*REQUIRED WORK*: When you write out the records, keep every word exact and drop the pictures.

[Opening MATERIALS PROVIDED section]

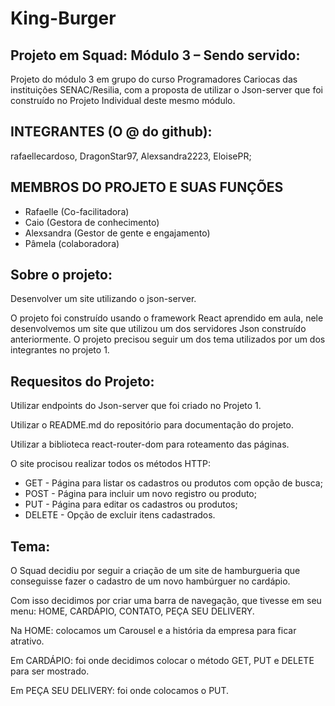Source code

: # King-Burger
<h2>Projeto em Squad: Módulo 3 – Sendo servido:</h2>
<p> Projeto do módulo 3 em grupo do curso Programadores Cariocas das instituições SENAC/Resilia, com a proposta de utilizar o Json-server que foi construído no Projeto Individual deste mesmo módulo.</p>

<h2>INTEGRANTES (O @ do github):</h2>
<P>rafaellecardoso, DragonStar97, Alexsandra2223, EloisePR;</P>

<h2>MEMBROS DO PROJETO E SUAS FUNÇÕES</h2>
 <ul>
  <li>Rafaelle (Co-facilitadora)</li>
  <li>Caio (Gestora de conhecimento)</li>
  <li>Alexsandra (Gestor de gente e engajamento)</li>
  <li>Pâmela (colaboradora)</li>
</ul>

<h2>Sobre o projeto:</h2>
<p>Desenvolver um site utilizando o json-server.</p>
<p>O projeto foi construído usando o framework React aprendido em aula, nele desenvolvemos um site que utilizou um dos servidores Json construído anteriormente.
O projeto precisou seguir um dos tema utilizados por um dos integrantes no projeto 1.</p>

<h2>Requesitos do Projeto:</h2>
<p>Utilizar endpoints do Json-server que foi criado no Projeto 1.</p>
<p>Utilizar o README.md do repositório para documentação do projeto.</p>
<p>Utilizar a biblioteca react-router-dom para roteamento das páginas.</p>
<p>O site procisou realizar todos os métodos HTTP:</p>
<ul>
<li>GET - Página para listar os cadastros ou produtos com opção de busca;</li>
<li>POST - Página para incluir um novo registro ou produto;</li>
<li>PUT - Página para editar os cadastros ou produtos;</li>
<li>DELETE - Opção de excluir itens cadastrados.</li>
</ul>

<h2>Tema:</h2>
<p>O Squad decidiu por seguir a criação de um site de hamburgueria que conseguisse fazer o cadastro de um novo hambúrguer  no cardápio.</p>
<p>Com isso decidimos por criar uma barra de navegação, que tivesse em seu menu: HOME, CARDÁPIO, CONTATO, PEÇA SEU DELIVERY.</p>
<p>Na HOME: colocamos um Carousel e a história da empresa para ficar atrativo.</p>
<p>Em CARDÁPIO: foi onde decidimos colocar o método GET, PUT e DELETE para ser mostrado.</p>
<p>Em PEÇA SEU DELIVERY: foi onde colocamos o PUT. </p>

[Closing MATERIALS PROVIDED section]

*RESPONSE BOX*:
Source code

: # King-Burger
<h2>Projeto em Squad: Módulo 3 – Sendo servido:</h2>
<p> Projeto do módulo 3 em grupo do curso Programadores Cariocas das instituições SENAC/Resilia, com a proposta de utilizar o Json-server que foi construído no Projeto Individual deste mesmo módulo.</p>

<h2>INTEGRANTES (O @ do github):</h2>
<P>rafaellecardoso, DragonStar97, Alexsandra2223, EloisePR;</P>

<h2>MEMBROS DO PROJETO E SUAS FUNÇÕES</h2>
 <ul>
  <li>Rafaelle (Co-facilitadora)</li>
  <li>Caio (Gestora de conhecimento)</li>
  <li>Alexsandra (Gestor de gente e engajamento)</li>
  <li>Pâmela (colaboradora)</li>
</ul>

<h2>Sobre o projeto:</h2>
<p>Desenvolver um site utilizando o json-server.</p>
<p>O projeto foi construído usando o framework React aprendido em aula, nele desenvolvemos um site que utilizou um dos servidores Json construído anteriormente.
O projeto precisou seguir um dos tema utilizados por um dos integrantes no projeto 1.</p>

<h2>Requesitos do Projeto:</h2>
<p>Utilizar endpoints do Json-server que foi criado no Projeto 1.</p>
<p>Utilizar o README.md do repositório para documentação do projeto.</p>
<p>Utilizar a biblioteca react-router-dom para roteamento das páginas.</p>
<p>O site procisou realizar todos os métodos HTTP:</p>
<ul>
<li>GET - Página para listar os cadastros ou produtos com opção de busca;</li>
<li>POST - Página para incluir um novo registro ou produto;</li>
<li>PUT - Página para editar os cadastros ou produtos;</li>
<li>DELETE - Opção de excluir itens cadastrados.</li>
</ul>

<h2>Tema:</h2>
<p>O Squad decidiu por seguir a criação de um site de hamburgueria que conseguisse fazer o cadastro de um novo hambúrguer  no cardápio.</p>
<p>Com isso decidimos por criar uma barra de navegação, que tivesse em seu menu: HOME, CARDÁPIO, CONTATO, PEÇA SEU DELIVERY.</p>
<p>Na HOME: colocamos um Carousel e a história da empresa para ficar atrativo.</p>
<p>Em CARDÁPIO: foi onde decidimos colocar o método GET, PUT e DELETE para ser mostrado.</p>
<p>Em PEÇA SEU DELIVERY: foi onde colocamos o PUT. </p>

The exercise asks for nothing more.